### WORK TASK:
Nothing but the lines from the one with "expanded to a or b)" through the end of the records below should be written out, and each must match word for word.

### TASK DATA:
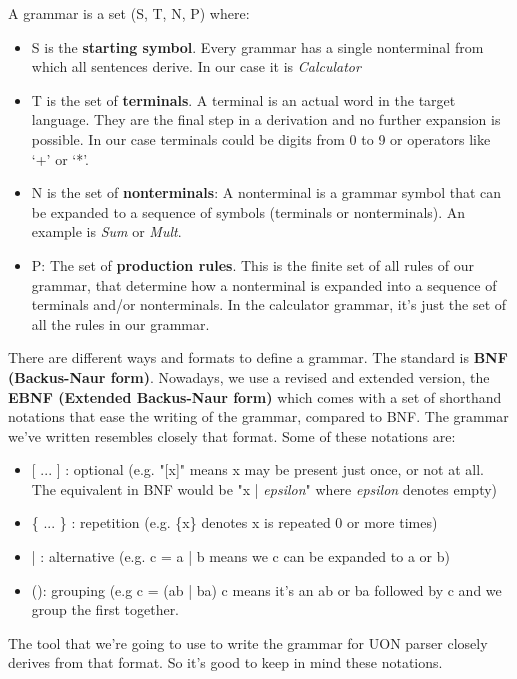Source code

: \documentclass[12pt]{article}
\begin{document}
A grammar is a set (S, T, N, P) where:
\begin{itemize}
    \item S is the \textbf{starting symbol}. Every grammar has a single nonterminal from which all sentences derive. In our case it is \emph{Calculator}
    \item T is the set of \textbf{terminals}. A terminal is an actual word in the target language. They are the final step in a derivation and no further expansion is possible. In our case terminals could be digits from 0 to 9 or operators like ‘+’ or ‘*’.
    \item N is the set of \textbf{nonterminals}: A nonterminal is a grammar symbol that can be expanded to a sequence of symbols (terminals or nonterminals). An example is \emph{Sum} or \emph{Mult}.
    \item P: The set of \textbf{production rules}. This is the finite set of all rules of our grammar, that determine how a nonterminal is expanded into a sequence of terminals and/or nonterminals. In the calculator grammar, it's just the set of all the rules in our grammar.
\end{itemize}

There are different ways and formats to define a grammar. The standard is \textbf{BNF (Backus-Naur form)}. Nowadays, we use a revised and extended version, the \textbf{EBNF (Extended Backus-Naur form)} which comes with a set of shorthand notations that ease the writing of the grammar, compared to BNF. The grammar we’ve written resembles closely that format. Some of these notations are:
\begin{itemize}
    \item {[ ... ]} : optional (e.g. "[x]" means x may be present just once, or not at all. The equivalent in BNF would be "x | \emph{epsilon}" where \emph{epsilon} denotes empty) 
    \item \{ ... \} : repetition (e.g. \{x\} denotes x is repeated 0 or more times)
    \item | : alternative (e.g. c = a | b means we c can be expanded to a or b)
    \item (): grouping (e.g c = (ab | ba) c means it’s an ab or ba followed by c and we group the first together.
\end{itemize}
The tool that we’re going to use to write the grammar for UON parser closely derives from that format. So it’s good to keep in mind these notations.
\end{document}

### COMPLETED EXERCISE:
    \item | : alternative (e.g. c = a | b means we c can be expanded to a or b)
    \item (): grouping (e.g c = (ab | ba) c means it’s an ab or ba followed by c and we group the first together.
\end{itemize}
The tool that we’re going to use to write the grammar for UON parser closely derives from that format. So it’s good to keep in mind these notations.
\end{document}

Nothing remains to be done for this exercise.